Tour de Serra Leoa enche o mundo do ciclismo de graça e esperança

Há não muito tempo, Serra Leoa, na África Ocidental, era sinônimo de palavras sinistras como guerra civil, crianças-soldado, estupro em massa, tráfico de diamantes.

O país até “fez sucesso” em Hollywood, servindo de pano de fundo para o filme “Diamante de Sangue”, protagonizado por Leonardo DiCaprio e mostrando a guerra civil que durou 11 anos, matou centenas de milhares de pessoas e resultou em mais de 2 milhões de refugiados e deslocados internos (quando alguém precisa fugir de casa, mas não cruza as fronteiras de sua nação).

Passados os anos, Serra Leoa continua miserável, mas já tem um Tour de ciclismo inacreditavelmente sensacional para chamar de seu — e esse é um dos sinais de que o país vem aos poucos se recuperando emocionalmente dos traumas de uma das guerras mais sangrentas da África.

O Tour de Lunsar começou nesta semana, com competições femininas e de atletas juniores. Nesta sexta-feira (16 de abril) teve início a prova masculina, que segue elevando a auto-estima nacional e empolgando o mundo ciclístico até o dia 18.

A alegria de quem ama uma corrida de bike <3 (Foto: Matt Grayson)

Não se trata de um Tour profissional, com bikes caras e ciclistas famosos, muito menos cobertura internacional da mídia. Estamos falando de uma volta de ciclismo de estrada humilde, em que os competidores vestem roupas doadas e pilotam bicicletas que já viram dias melhores. E cujo público frequentemente mal tem o que comer.

Mas é aí que reside a imensa beleza desses eventos africanos, como o Tour du Faso (em Burkina Faso, sobre o qual já escrevi aqui), o Tour de Ruanda (leia mais aqui) e o Tour de Camarões.

Tratam-se de competições feitas graças ao colossal esforço nacional de quem adora bike e corridas, como o Lunsar Cycling Team (que já foi tema deste blog), protagonizadas por ciclistas locais que não possuem grana para comprar equipamentos, mas isso pouco importa: ao amor por pedalar supera qualquer dificuldade.

Muito suor e batalhas épicas na prova dos juniores (Foto: Matt Grayson)

O Tour de Lunsar, que é o maior evento de bike de Serra Leoa, acontece longe da capital, Freetown. Lunsar tem cerca de 36.000 habitantes e vive da mineração.

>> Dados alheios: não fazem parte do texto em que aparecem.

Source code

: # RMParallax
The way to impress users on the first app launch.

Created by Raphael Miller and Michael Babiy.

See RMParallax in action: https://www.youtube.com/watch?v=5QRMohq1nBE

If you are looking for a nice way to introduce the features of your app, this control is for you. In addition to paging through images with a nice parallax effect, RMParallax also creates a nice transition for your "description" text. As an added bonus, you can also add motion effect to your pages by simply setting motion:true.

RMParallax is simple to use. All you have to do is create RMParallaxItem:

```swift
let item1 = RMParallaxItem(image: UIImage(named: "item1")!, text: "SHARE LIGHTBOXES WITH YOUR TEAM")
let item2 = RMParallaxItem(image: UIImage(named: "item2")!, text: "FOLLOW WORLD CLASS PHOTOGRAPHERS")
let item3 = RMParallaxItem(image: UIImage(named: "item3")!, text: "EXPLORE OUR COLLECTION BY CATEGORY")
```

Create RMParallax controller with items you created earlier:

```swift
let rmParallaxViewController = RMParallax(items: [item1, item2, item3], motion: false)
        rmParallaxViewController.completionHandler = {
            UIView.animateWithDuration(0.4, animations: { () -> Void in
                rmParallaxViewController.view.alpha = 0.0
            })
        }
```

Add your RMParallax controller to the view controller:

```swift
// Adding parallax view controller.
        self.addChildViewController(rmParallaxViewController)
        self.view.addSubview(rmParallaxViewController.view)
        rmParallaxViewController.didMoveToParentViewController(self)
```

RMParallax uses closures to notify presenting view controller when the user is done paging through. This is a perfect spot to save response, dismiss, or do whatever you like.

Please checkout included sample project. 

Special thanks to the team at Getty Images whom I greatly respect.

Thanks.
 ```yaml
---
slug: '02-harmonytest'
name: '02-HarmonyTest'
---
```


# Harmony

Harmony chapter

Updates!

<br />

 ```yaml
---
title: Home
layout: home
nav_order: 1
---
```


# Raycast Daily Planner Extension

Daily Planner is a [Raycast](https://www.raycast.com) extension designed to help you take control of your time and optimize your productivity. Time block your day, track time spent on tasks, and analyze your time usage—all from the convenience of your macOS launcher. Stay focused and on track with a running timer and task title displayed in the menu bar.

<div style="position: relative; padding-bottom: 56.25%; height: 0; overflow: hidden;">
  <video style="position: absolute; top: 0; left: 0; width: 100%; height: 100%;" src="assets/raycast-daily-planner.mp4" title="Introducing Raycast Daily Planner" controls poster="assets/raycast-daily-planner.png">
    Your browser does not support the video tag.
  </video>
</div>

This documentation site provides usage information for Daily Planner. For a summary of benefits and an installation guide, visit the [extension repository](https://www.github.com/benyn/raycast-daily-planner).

Se você procurar “Lunsar” no Google Images, vai ter uma ideia do quão significativo é fazer com que toda uma cidade vibre ao som de bikes, em um ambiente que já sofreu de surtos de ebola a exércitos de crianças carregando armas e matando gente.

Com 7,8 milhões de habitantes, Serra Leoa contabilizou até agora apenas 4.000 casos de covid-19 e 79 mortes em decorrência da doença. Os baixos números se devem em grande parte ao isolamento do país, cuja fama ainda está ligada à violência e ao caos social.

Observe a largada e reflita se esse não é o Tour mais bacana do momento (Foto: Matt Grayson)

Sem reconhecimento oficial da União Ciclística Internacional (a UCI, órgão que coordena ciclismo mundial), devido a uma série de confusõespolíticas internas, Serra Leoa mal tem federação nacional para representar seus atletas. Como resultado, a UCI ignora um dos Tours mais divinos do continente africano — já tão mal contemplado por eventos e empresas de bike.

Mas o Tour de Lunsar vem atraindo simpatizantes mundo afora, como a Le Col, marca sofisticada de roupas de ciclismo, baseada em Londres. Para apoiar a competição, a Le Col tem feito lindos caps (bonés para pedalar) e jerseys (camisas de ciclistas) celebrando a prova, com renda revertida para os organizadores em Serra Leoa.

Além disso, a renomada marca de suplementos esportivos SIS (Science in Sport) é a grande patrocinadora.

Foco, garra e amor pela bike no Tour de Serra Leoa (Foto: Matt Grayson)

Obviamente que o Tour de Lunsar não vai ser exibido em uma ESPN da vida. Mas você consegue acompanhá-lo via Instagram do Lunsar Cycling Team, que vai te presentear com vídeos e stories fascinantes (não olhe apenas para os atletas, para não perder vendedores de bananas com bacias na cabeça passando do lado dos corredores com olhares curiosos).

Ver esse Tour, mesmo que só pelo celular, vai te colocar um sorriso no rosto, acendendo uma bela ponta de esperança no seu coração. Sim, o ciclismo e o amor pela bike ainda vivem, quase sempre nos cantos mais improváveis do mundo. Lá bicicletas milionárias e roupas de grife não existem, porém sobra paixão, que é o que realmente importa.